Ocasio-Cortez framed Mamdani’s campaign as a rebuke to the billionaire class, declaring, “Their greatest fear is an equitable, affordable and prosperous city for all.” She called for moral courage and solidarity: “We are not the crazy ones, New York City… it is not radical to demand affordable housing, a decent wage, the right to health care… it is basic and core humanity.” She invoked Mamdani’s platform of “child care, buses, rent and our rights” as an embodiment of that humanity, urging voters to “send a loud message to President Donald Trump that his authoritarianism is no good here.”

Vermont Sen. Bernie Sanders addressed the crowd with global stakes, framing the NYC mayoral race as a test of working-class power. “This is not a normal election,” Sanders said. “It takes place in a moment when we have a rigged economy with more income and wealth inequality than we have ever had in the history of our country.” He asked a central question: “Is it possible for ordinary people, for working-class people, to come together and defeat those oligarchs? You’re damn right we can.” Sanders criticized tax breaks for corporations and the wealthy under the Trump administration and said a Mamdani victory would signal that “this country belongs to us, not them.”

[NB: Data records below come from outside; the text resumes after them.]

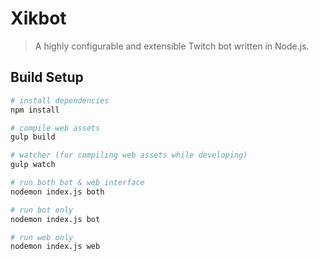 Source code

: # Xikbot

> A highly configurable and extensible Twitch bot written in Node.js.

## Build Setup

``` bash
# install dependencies
npm install

# compile web assets
gulp build

# watcher (for compiling web assets while developing)
gulp watch

# run both bot & web interface
nodemon index.js both

# run bot only
nodemon index.js bot

# run web only
nodemon index.js web

```
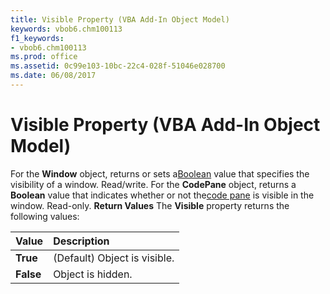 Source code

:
 ```yaml
---
title: Visible Property (VBA Add-In Object Model)
keywords: vbob6.chm100113
f1_keywords:
- vbob6.chm100113
ms.prod: office
ms.assetid: 0c99e103-10bc-22c4-028f-51046e028700
ms.date: 06/08/2017
---
```



# Visible Property (VBA Add-In Object Model)



For the  **Window** object, returns or sets a[Boolean](../../Glossary/vbe-glossary.md#boolean-data-type) value that specifies the visibility of a window. Read/write. For the **CodePane** object, returns a **Boolean** value that indicates whether or not the[code pane](../../Glossary/vbe-glossary.md#code-pane) is visible in the window. Read-only.
 **Return Values**
The  **Visible** property returns the following values:


|**Value**|**Description**|
|:-----|:-----|
|**True**|(Default) Object is visible.|
|**False**|Object is hidden.|

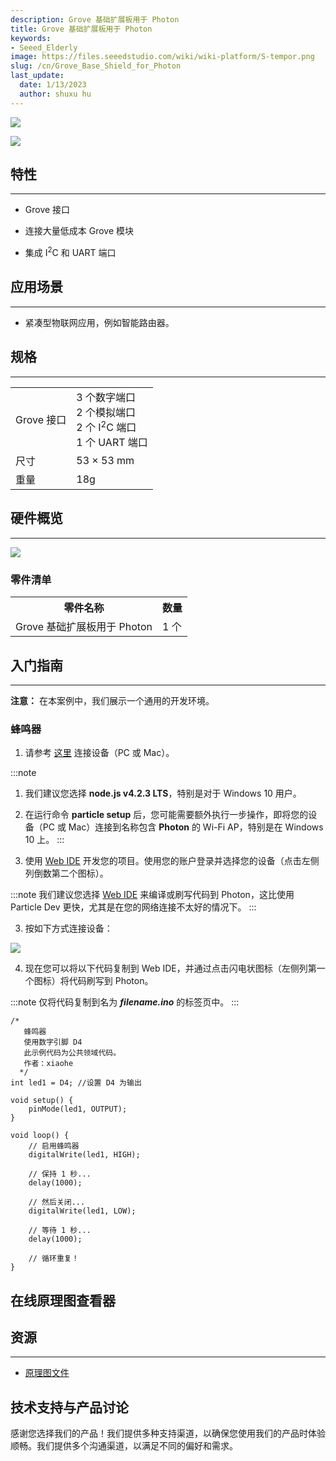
 ```yaml
---
description: Grove 基础扩展板用于 Photon
title: Grove 基础扩展板用于 Photon
keywords:
- Seeed_Elderly
image: https://files.seeedstudio.com/wiki/wiki-platform/S-tempor.png
slug: /cn/Grove_Base_Shield_for_Photon
last_update:
  date: 1/13/2023
  author: shuxu hu
---
```

![](https://files.seeedstudio.com/wiki/Grove_Base_Shield_for_Photon/img/Grove_Base_Shield_for_Photon_product_view_1200_s.jpg)

<!-- **Grove 基础扩展板用于 Photon** 是一款扩展板，它集成了 [Grove](/cn/Grove_System) 接口，您可以使用丰富且经济实惠的 Grove 功能模块构建更强大、更智能的应用程序。它拥有三个数字端口、两个模拟端口、两个 I<sup>2</sup>C 端口和一个 UART 端口。这是一种即插即用的扩展板，可以显著加速您的原型开发过程。 -->

[![](https://files.seeedstudio.com/wiki/Seeed-WiKi/docs/images/300px-Get_One_Now_Banner-ragular.png)](https://www.seeedstudio.com/Particle-Photon-Base-Shield-p-2598.html?cPath=98_106_57)

## 特性
---
*   Grove 接口

*   连接大量低成本 Grove 模块

*   集成 I<sup>2</sup>C 和 UART 端口

## 应用场景
---
*   紧凑型物联网应用，例如智能路由器。

## 规格
---
<table>
<tr>
<td>Grove 接口</td>
<td>3 个数字端口<br/>2 个模拟端口<br/>2 个 I<sup>2</sup>C 端口<br/>1 个 UART 端口</td>
</tr>
<tr>
<td>尺寸</td>
<td>53 × 53 mm</td>
</tr>
<tr>
<td>重量</td>
<td>18g</td>
</tr>
</table>

## 硬件概览
---
![](https://files.seeedstudio.com/wiki/Grove_Base_Shield_for_Photon/img/Grove_Base_Shield_for_Photon_component_diagram_annotated_1200_s.jpg)

### **零件清单**

<table>
<tr>
<th>零件名称</th>
<th>数量</th>
</tr>
<tr>
<td>Grove 基础扩展板用于 Photon</td>
<td>1 个</td>
</tr>
</table>

## 入门指南
---
**注意：** 在本案例中，我们展示一个通用的开发环境。

<!-- ### 所需材料

*   [Particle Photon](https://www.seeedstudio.com/depot/Particle-Photon-p-2527.html) × 1

*   USB 数据线（A 型到 micro B 型） × 1
*   一台 PC 或 Mac

*   Grove 基础扩展板用于 Photon × 1

*   [Grove - 蜂鸣器](https://www.seeedstudio.com/depot/Grove-Buzzer-p-768.html?cPath=38) × 1 -->

### 蜂鸣器

1. 请参考 [这里](https://docs.particle.io/guide/getting-started/connect/core/) 连接设备（PC 或 Mac）。

:::note
1. 我们建议您选择 **node.js v4.2.3 LTS**，特别是对于 Windows 10 用户。
2. 在运行命令 **particle setup** 后，您可能需要额外执行一步操作，即将您的设备（PC 或 Mac）连接到名称包含 **Photon** 的 Wi-Fi AP，特别是在 Windows 10 上。
:::

2. 使用 [Web IDE](https://build.particle.io/) 开发您的项目。使用您的账户登录并选择您的设备（点击左侧列倒数第二个图标）。

:::note
我们建议您选择 [Web IDE](https://build.particle.io/) 来编译或刷写代码到 Photon，这比使用 Particle Dev 更快，尤其是在您的网络连接不太好的情况下。
:::

3. 按如下方式连接设备：

![](https://files.seeedstudio.com/wiki/Grove_Base_Shield_for_Photon/img/Grove_Base_Shield_for_Photon_demo_conneciton_1200_S.jpg)

4. 现在您可以将以下代码复制到 Web IDE，并通过点击闪电状图标（左侧列第一个图标）将代码刷写到 Photon。

:::note
仅将代码复制到名为 _**filename.ino**_ 的标签页中。
:::

```
/*
   蜂鸣器
   使用数字引脚 D4
   此示例代码为公共领域代码。
   作者：xiaohe
  */
int led1 = D4; //设置 D4 为输出

void setup() {
    pinMode(led1, OUTPUT);
}

void loop() {
    // 启用蜂鸣器
    digitalWrite(led1, HIGH);

    // 保持 1 秒...
    delay(1000);

    // 然后关闭...
    digitalWrite(led1, LOW);

    // 等待 1 秒...
    delay(1000);

    // 循环重复！
}
```

## 在线原理图查看器

<div className="altium-ecad-viewer" data-project-src="https://files.seeedstudio.com/wiki/Grove_Base_Shield_for_Photon/res/Schematic_files_for_Grove_Base_Shield_for_Photon.zip" style={{borderRadius: '0px 0px 4px 4px', height: 500, borderStyle: 'solid', borderWidth: 1, borderColor: 'rgb(241, 241, 241)', overflow: 'hidden', maxWidth: 1280, maxHeight: 700, boxSizing: 'border-box'}}>
</div>

## 资源
---
*   [原理图文件](https://files.seeedstudio.com/wiki/Grove_Base_Shield_for_Photon/res/Schematic_files_for_Grove_Base_Shield_for_Photon.zip)

<!-- *   [Grove_System](/cn/Grove_System) -->

## 技术支持与产品讨论

感谢您选择我们的产品！我们提供多种支持渠道，以确保您使用我们的产品时体验顺畅。我们提供多个沟通渠道，以满足不同的偏好和需求。

<div class="button_tech_support_container">
<a href="https://forum.seeedstudio.com/" class="button_forum"></a> 
<a href="https://www.seeedstudio.com/contacts" class="button_email"></a>
</div>

<div class="button_tech_support_container">
<a href="https://discord.gg/eWkprNDMU7" class="button_discord"></a> 
<a href="https://github.com/Seeed-Studio/wiki-documents/discussions/69" class="button_discussion"></a>
</div> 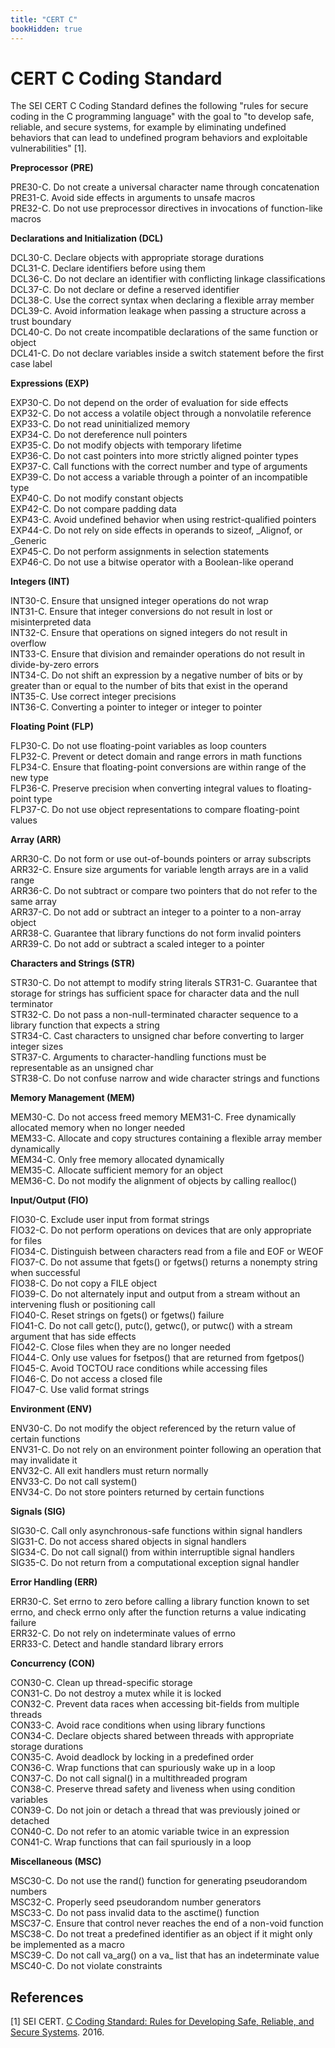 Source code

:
```yaml
---
title: "CERT C"
bookHidden: true
---
```

# CERT C Coding Standard

The SEI CERT C Coding Standard defines the following "rules for secure coding in the C programming language" with the goal to "to develop safe, reliable, and secure systems, for example by eliminating undefined behaviors that can lead to undefined program behaviors and exploitable vulnerabilities" [1].

**Preprocessor (PRE)**

PRE30-C. Do not create a universal character name through concatenation  
PRE31-C. Avoid side effects in arguments to unsafe macros  
PRE32-C. Do not use preprocessor directives in invocations of function-like macros

**Declarations and Initialization (DCL)**

DCL30-C. Declare objects with appropriate storage durations  
DCL31-C. Declare identifiers before using them  
DCL36-C. Do not declare an identifier with conflicting linkage classifications  
DCL37-C. Do not declare or define a reserved identifier  
DCL38-C. Use the correct syntax when declaring a flexible array member  
DCL39-C. Avoid information leakage when passing a structure across a trust boundary  
DCL40-C. Do not create incompatible declarations of the same function or object  
DCL41-C. Do not declare variables inside a switch statement before the first case label

**Expressions (EXP)**

EXP30-C. Do not depend on the order of evaluation for side effects  
EXP32-C. Do not access a volatile object through a nonvolatile reference  
EXP33-C. Do not read uninitialized memory  
EXP34-C. Do not dereference null pointers  
EXP35-C. Do not modify objects with temporary lifetime  
EXP36-C. Do not cast pointers into more strictly aligned pointer types  
EXP37-C. Call functions with the correct number and type of arguments  
EXP39-C. Do not access a variable through a pointer of an incompatible type  
EXP40-C. Do not modify constant objects  
EXP42-C. Do not compare padding data  
EXP43-C. Avoid undefined behavior when using restrict-qualified pointers  
EXP44-C. Do not rely on side effects in operands to sizeof, \_Alignof, or \_Generic  
EXP45-C. Do not perform assignments in selection statements  
EXP46-C. Do not use a bitwise operator with a Boolean-like operand

**Integers (INT)**

INT30-C. Ensure that unsigned integer operations do not wrap  
INT31-C. Ensure that integer conversions do not result in lost or misinterpreted data  
INT32-C. Ensure that operations on signed integers do not result in overflow  
INT33-C. Ensure that division and remainder operations do not result in divide-by-zero errors  
INT34-C. Do not shift an expression by a negative number of bits or by greater than or equal to the number of bits that exist in the operand  
INT35-C. Use correct integer precisions  
INT36-C. Converting a pointer to integer or integer to pointer

**Floating Point (FLP)**

FLP30-C. Do not use floating-point variables as loop counters  
FLP32-C. Prevent or detect domain and range errors in math functions  
FLP34-C. Ensure that floating-point conversions are within range of the new type  
FLP36-C. Preserve precision when converting integral values to floating-point type  
FLP37-C. Do not use object representations to compare floating-point values

**Array (ARR)**

ARR30-C. Do not form or use out-of-bounds pointers or array subscripts  
ARR32-C. Ensure size arguments for variable length arrays are in a valid range  
ARR36-C. Do not subtract or compare two pointers that do not refer to the same array  
ARR37-C. Do not add or subtract an integer to a pointer to a non-array object  
ARR38-C. Guarantee that library functions do not form invalid pointers  
ARR39-C. Do not add or subtract a scaled integer to a pointer

**Characters and Strings (STR)**

STR30-C. Do not attempt to modify string literals STR31-C. Guarantee that storage for strings has sufficient space for character data and the null terminator  
STR32-C. Do not pass a non-null-terminated character sequence to a library function that expects a string  
STR34-C. Cast characters to unsigned char before converting to larger integer sizes  
STR37-C. Arguments to character-handling functions must be representable as an unsigned char  
STR38-C. Do not confuse narrow and wide character strings and functions

**Memory Management (MEM)**

MEM30-C. Do not access freed memory MEM31-C. Free dynamically allocated memory when no longer needed  
MEM33-C. Allocate and copy structures containing a flexible array member dynamically  
MEM34-C. Only free memory allocated dynamically  
MEM35-C. Allocate sufficient memory for an object  
MEM36-C. Do not modify the alignment of objects by calling realloc()

**Input/Output (FIO)**

FIO30-C. Exclude user input from format strings  
FIO32-C. Do not perform operations on devices that are only appropriate for files  
FIO34-C. Distinguish between characters read from a file and EOF or WEOF  
FIO37-C. Do not assume that fgets() or fgetws() returns a nonempty string when successful  
FIO38-C. Do not copy a FILE object  
FIO39-C. Do not alternately input and output from a stream without an intervening flush or positioning call  
FIO40-C. Reset strings on fgets() or fgetws() failure  
FIO41-C. Do not call getc(), putc(), getwc(), or putwc() with a stream argument that has side effects  
FIO42-C. Close files when they are no longer needed  
FIO44-C. Only use values for fsetpos() that are returned from fgetpos()  
FIO45-C. Avoid TOCTOU race conditions while accessing files  
FIO46-C. Do not access a closed file  
FIO47-C. Use valid format strings

**Environment (ENV)**

ENV30-C. Do not modify the object referenced by the return value of certain functions  
ENV31-C. Do not rely on an environment pointer following an operation that may invalidate it  
ENV32-C. All exit handlers must return normally  
ENV33-C. Do not call system()  
ENV34-C. Do not store pointers returned by certain functions

**Signals (SIG)**

SIG30-C. Call only asynchronous-safe functions within signal handlers  
SIG31-C. Do not access shared objects in signal handlers  
SIG34-C. Do not call signal() from within interruptible signal handlers  
SIG35-C. Do not return from a computational exception signal handler

**Error Handling (ERR)**

ERR30-C. Set errno to zero before calling a library function known to set errno, and check errno only after the function returns a value indicating failure  
ERR32-C. Do not rely on indeterminate values of errno  
ERR33-C. Detect and handle standard library errors

**Concurrency (CON)**

CON30-C. Clean up thread-specific storage  
CON31-C. Do not destroy a mutex while it is locked  
CON32-C. Prevent data races when accessing bit-fields from multiple threads  
CON33-C. Avoid race conditions when using library functions  
CON34-C. Declare objects shared between threads with appropriate storage durations  
CON35-C. Avoid deadlock by locking in a predefined order  
CON36-C. Wrap functions that can spuriously wake up in a loop  
CON37-C. Do not call signal() in a multithreaded program  
CON38-C. Preserve thread safety and liveness when using condition variables  
CON39-C. Do not join or detach a thread that was previously joined or detached  
CON40-C. Do not refer to an atomic variable twice in an expression  
CON41-C. Wrap functions that can fail spuriously in a loop

**Miscellaneous (MSC)**

MSC30-C. Do not use the rand() function for generating pseudorandom numbers  
MSC32-C. Properly seed pseudorandom number generators  
MSC33-C. Do not pass invalid data to the asctime() function  
MSC37-C. Ensure that control never reaches the end of a non-void function  
MSC38-C. Do not treat a predefined identifier as an object if it might only be implemented as a macro  
MSC39-C. Do not call va\_arg() on a va\_ list that has an indeterminate value  
MSC40-C. Do not violate constraints

## References

\[1\] SEI CERT. [C Coding Standard: Rules for Developing Safe, Reliable, and Secure Systems](https://www.sei.cmu.edu/downloads/sei-cert-c-coding-standard-2016-v01.pdf). 2016.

Defending policies critics call radical, Sanders outlined Mamdani’s agenda: rent freezes, expanded affordable housing, universal childcare, and free public transportation. “These ideas are not radical,” he said. “They are common sense and they are what the people of New York City want and need.” Sanders, a former mayor of Burlington, Vermont, noted the challenges of local governance but urged sustained engagement beyond election night: “When he is elected, your job is not over… Do everything you can to make him and his administration the best in the history of New York.” He closed with a warning not to be complacent: “Forget about the polls… None of us want to wake up the day after the election and find that we lost because our opponents outworked us.”

Mamdani concluded the rally by emphasizing the power of grassroots organizing and the inclusivity of his campaign. He recalled leading a hunger strike with Ocasio-Cortez in 2021 that won $450 million in debt relief for taxi drivers. “She was there with us on the picket line, on the phone after everyone else had gone home, and again in the primary of this election,” he said.

Highlighting the movement’s rapid growth, Mamdani said, “So many small donors chipped in that we had to ask you to stop donating. People started to learn how to pronounce my name,” he joked, drawing laughter, “and the billionaires got scared.” He called out Islamophobia and big-money efforts to label his campaign as radical. “Time and again, they have encouraged you to imagine less because they know a reimagined New York hurts their bottom line. We deserve a city government as ambitious as the working New Yorkers who make it the greatest city in the world,” he said.

He outlined his policy priorities for affordability and dignity: “We are going to freeze the rent for more than 2 million rent-stabilized tenants, build housing for everyone who needs it, eliminate the fare on every single bus line, and create universal childcare at no cost to parents.” Closing with a call to action, Mamdani urged supporters to continue mobilizing in the final days before Election Day. “If you have knocked a door, turn your flashlight on. If you have more to give, turn your flashlight on. Together, let us make a light bright enough to banish any darkness over these final nine days and the months and years that follow… On November 4, we set ourselves free.”

As he closed the evening, flanked by Sanders and Ocasio-Cortez, the three raised their arms in solidarity, symbolizing a united front for what Mamdani described as a movement for New Yorkers rather than billionaires.